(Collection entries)
::::

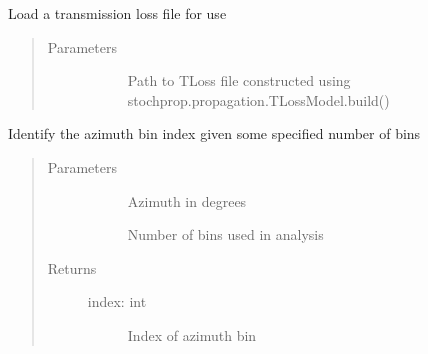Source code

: \documentclass[letterpaper,10pt,english]{sphinxmanual}
\begin{document}
\begin{fulllineitems}
\begin{fulllineitems}
\label{\detokenize{stochprop.propagation:stochprop.propagation.TLossModel.load}}
Load a transmission loss file for use
\begin{quote}\begin{description}
\item[{Parameters}] \leavevmode\begin{description}
\item[{}] \leavevmode
Path to TLoss file constructed using stochprop.propagation.TLossModel.build()

\end{description}

\end{description}\end{quote}

\end{fulllineitems}


\end{fulllineitems}


\begin{fulllineitems}
\label{\detokenize{stochprop.propagation:stochprop.propagation.find_azimuth_bin}}
Identify the azimuth bin index given some specified number of bins
\begin{quote}\begin{description}
\item[{Parameters}] \leavevmode\begin{description}
\item[{}] \leavevmode
Azimuth in degrees

\item[{}] \leavevmode
Number of bins used in analysis

\end{description}

\item[{Returns}] \leavevmode\begin{description}
\item[{index: int}] \leavevmode
Index of azimuth bin

\end{description}

\end{description}\end{quote}

\end{fulllineitems}
\end{document}
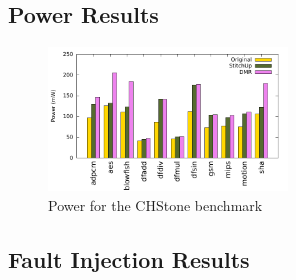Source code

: \subsection{Power Results}

\begin{figure}[h]
\centering
\includegraphics[width=2.5in]{./graphs/chstone_absolute_power_24_09_2015.pdf}
\caption{Power for the CHStone benchmark}
\label{fig:power_result}
\end{figure}

\subsection{Fault Injection Results}

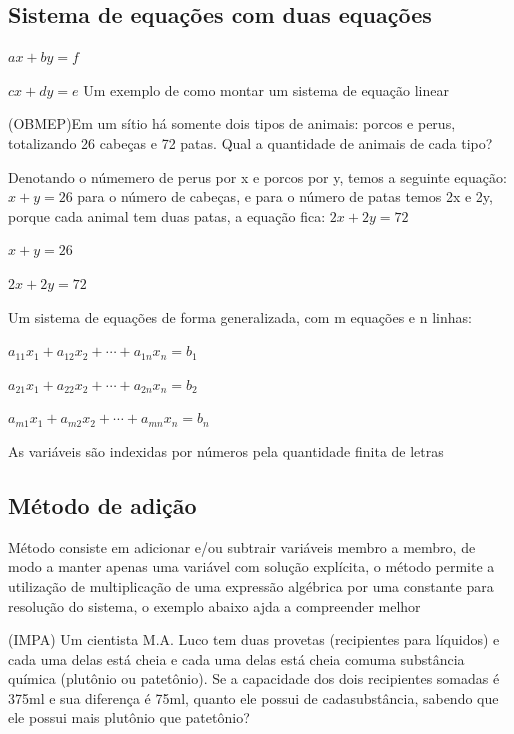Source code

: \begin{multicols*}{2}
             \subsection*{Sistema de equações com duas equações}
             $ax + by = f $
             
            $cx + dy = e$	
            Um exemplo de como montar um sistema de equação linear
            
            (OBMEP)Em um sítio há somente dois tipos de animais: porcos e perus, totalizando 26 cabeças e 			72 patas. Qual a quantidade de animais de cada tipo?
            
            Denotando o númemero de perus por x e porcos por y, temos a seguinte equação: $x + y =26$ para 			o número de cabeças, e para o número de patas temos 2x e 2y, porque cada animal tem duas patas, 		a equação fica: $2x + 2y = 72$
            
            $x+y=26$
            
            $2x+2y = 72$
            
            Um sistema de equações de forma generalizada, com m equações e n linhas:
            
            $a_{11}x_1 + a_{12}x_2 + \cdots + a_{1n}x_n = b_1$
            
            $a_{21}x_1 + a_{22}x_2 + \cdots + a_{2n}x_n = b_2$
            
            $a_{m1}x_1 + a_{m2}x_2 + \cdots + a_{mn}x_n = b_n$
            
            As variáveis são indexidas por números pela quantidade finita de letras
            
            \subsection*{Método de adição}
            Método consiste em adicionar e/ou subtrair variáveis membro a membro, de modo a manter apenas 			uma variável com solução explícita, o método permite a utilização de multiplicação de uma 				expressão algébrica por uma constante para resolução do sistema, o exemplo abaixo ajda a 				compreender melhor		
            
            (IMPA) Um cientista M.A. Luco tem duas provetas (recipientes para líquidos) e cada uma delas 			está cheia e cada uma delas está cheia comuma substância química (plutônio ou patetônio). Se a 			capacidade dos dois recipientes somadas é 375ml e sua diferença é 75ml, quanto ele possui de 			cadasubstância, sabendo que ele possui mais plutônio que patetônio?
            

\end{multicols*}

::::

** Task directions **
Go through the records above, find every line with the word "quantidade", and list those lines.

** Answer to the exercise **
            (OBMEP)Em um sítio há somente dois tipos de animais: porcos e perus, totalizando 26 cabeças e 			72 patas. Qual a quantidade de animais de cada tipo?
            As variáveis são indexidas por números pela quantidade finita de letras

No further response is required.